Militant both that cooperated or resisted might start having flash backs and intrusive thoughts of their captive. Flashbacks usually involve visual and auditory memories of the trauma you experienced. It feels as if the trauma is happening all over again so it’s very important for militants to accept and reassure you that their traumatic experience is not occurring in the present. Trauma specialists call this “dual awareness. “Dual awareness is the recognition that there is a difference between your “experiencing self” and your “observing self.” On the one hand there is your internal emotional reality: they feel as if the trauma is currently happening. On the other hand, you can look to your external environment and recognize that they are safe. Militants are aware that despite what their experiencing, the trauma happened in the past. It is not happening now.

Step 6: Work through militant’s guilt of cooperating with the enemy

Many militants with PTSD struggle with difficult emotions, including militant’s guilt of cooperating with enemy at the time even if it was for his her own survival. Guilt that they may have been the reason people were injured or killed, often your friends and comrades. In the heat of the moment, militants don’t have time to fully process these things as they happen. But later often when they have returned home these experiences come back to haunt them. Militants might ask themselves questions like: Why did I hurt my fellow soldier’s? Why did I let my country down with the information I give the enemy? Could I have done something differently to save them and me? They may end up blaming themselves for what happened and believing that their actions (or inability to act with courage) led to someone else’s death. Militants may feel like others deserved to live more than you — that you’re the one who should have died. This is survivor’s guilt of a militant that cooperated with the enemy.

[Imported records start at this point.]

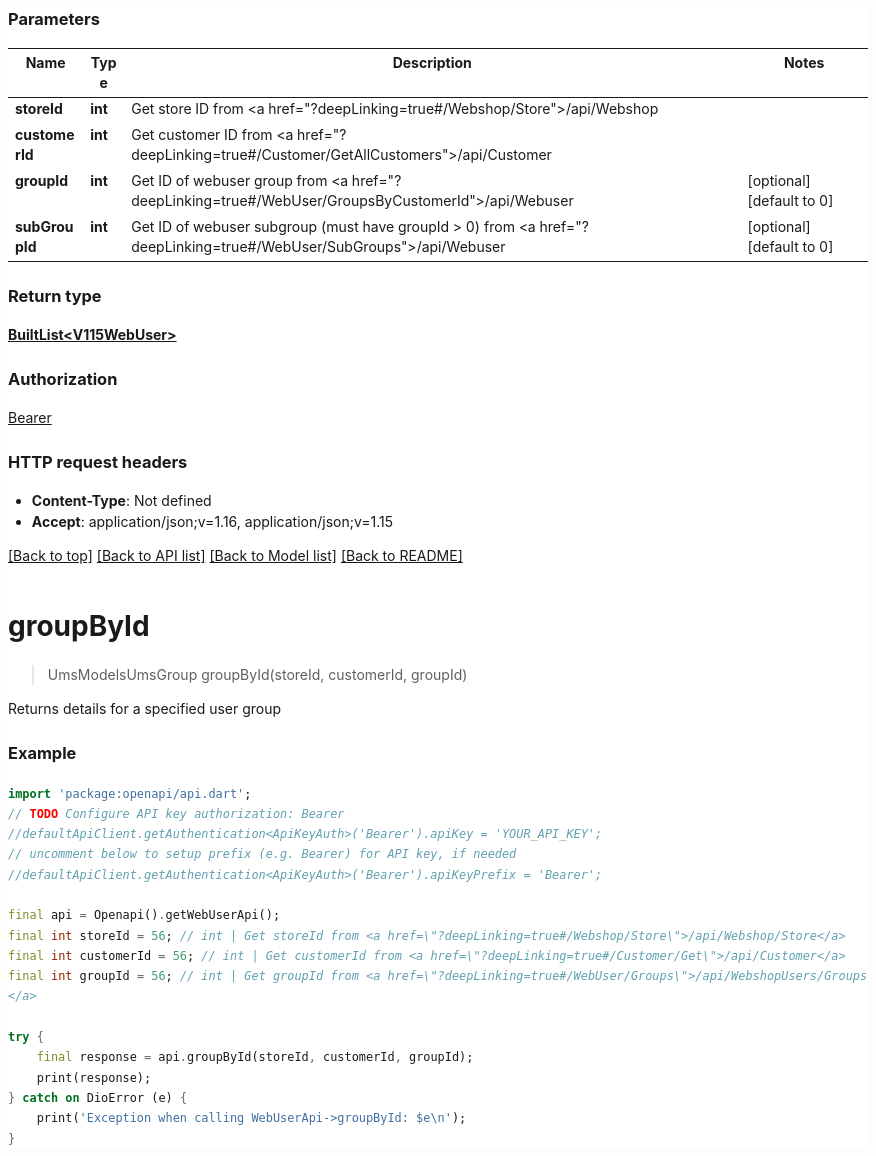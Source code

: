 ### Parameters

Name | Type | Description  | Notes
------------- | ------------- | ------------- | -------------
 **storeId** | **int**| Get store ID from <a href=\"?deepLinking=true#/Webshop/Store\">/api/Webshop</a> | 
 **customerId** | **int**| Get customer ID from <a href=\"?deepLinking=true#/Customer/GetAllCustomers\">/api/Customer</a> | 
 **groupId** | **int**| Get ID of webuser group from <a href=\"?deepLinking=true#/WebUser/GroupsByCustomerId\">/api/Webuser</a> | [optional] [default to 0]
 **subGroupId** | **int**| Get ID of webuser subgroup (must have groupId > 0) from <a href=\"?deepLinking=true#/WebUser/SubGroups\">/api/Webuser</a> | [optional] [default to 0]

### Return type

[**BuiltList&lt;V115WebUser&gt;**](V115WebUser.md)

### Authorization

[Bearer](../README.md#Bearer)

### HTTP request headers

 - **Content-Type**: Not defined
 - **Accept**: application/json;v=1.16, application/json;v=1.15

[[Back to top]](#) [[Back to API list]](../README.md#documentation-for-api-endpoints) [[Back to Model list]](../README.md#documentation-for-models) [[Back to README]](../README.md)

# **groupById**
> UmsModelsUmsGroup groupById(storeId, customerId, groupId)

Returns details for a specified user group

### Example
```dart
import 'package:openapi/api.dart';
// TODO Configure API key authorization: Bearer
//defaultApiClient.getAuthentication<ApiKeyAuth>('Bearer').apiKey = 'YOUR_API_KEY';
// uncomment below to setup prefix (e.g. Bearer) for API key, if needed
//defaultApiClient.getAuthentication<ApiKeyAuth>('Bearer').apiKeyPrefix = 'Bearer';

final api = Openapi().getWebUserApi();
final int storeId = 56; // int | Get storeId from <a href=\"?deepLinking=true#/Webshop/Store\">/api/Webshop/Store</a>
final int customerId = 56; // int | Get customerId from <a href=\"?deepLinking=true#/Customer/Get\">/api/Customer</a>
final int groupId = 56; // int | Get groupId from <a href=\"?deepLinking=true#/WebUser/Groups\">/api/WebshopUsers/Groups</a>

try {
    final response = api.groupById(storeId, customerId, groupId);
    print(response);
} catch on DioError (e) {
    print('Exception when calling WebUserApi->groupById: $e\n');
}
```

PTSD in Military Veterans. (2012, October 11). Retrieved April 05, 2015, from www.helpguide.org/articles/ptsd-trauma/ptsd-in-veterans.htm

Counselling:

Counselling is a major part of the recovery process for both sides, the militants who collaborated with the enemy might still feel that his or her captive still has control over his or her life and can also suffer from loss of one’s identity. Captives usually torture and abuse their captives and put them in harsh living condition, they dehumanize them. That’s why counselling is a strong part of recovery to talk to someone and even have group discussion of what happen to them with other militants who went through similar situations. Counselling through this program has two levels of recovery one being challenging militants to think about goal-setting and understanding their "new normal." That new normal being that their captive doesn’t have control over them anymore , they are their own person can make their own choices to get that independence back .Many militants begin their journey with Project Odyssey , an outdoor, rehabilitative retreat that promotes peer connection, challenging outdoor experiences, and healing with other captured and abused veterans. The second level is to help assist the soldier’s to navigating mental health resources that help process their combat experience. Restore Warriors is an online tool that teaches the veterans more about the invisible wounds of war. Videos of fellow warriors sharing their own experience and strategies, self-assessment tools, and exercises provide valuable insight into readjustment challenges.

Treatments


This article talks about the different types of therapy there are for victims of post-traumatic stress disorder. Post-traumatic stress disorder involves anxiety, low dopamine levels and insomnia. In order to decrease the severity of PTSD one would have to either go through cognitive therapy, exposure therapy, eye movement desensitization and reprocessing. They could also resort to medication. Cognitive therapy teaches the victims of PTSD how to understand different situations and how to cope with frightening scenarios. Exposure therapy teaches them how to behave when harsh situations arise. Reprocessing is when they would help sooth bad memories. Some medications that victims of PTSD would be prescribed would be antidepressants, anti-anxiety pills and prasozin. These pills have high doses of serotonin in hopes of giving the patient more dopamine and less insomnia, anxiety and depression.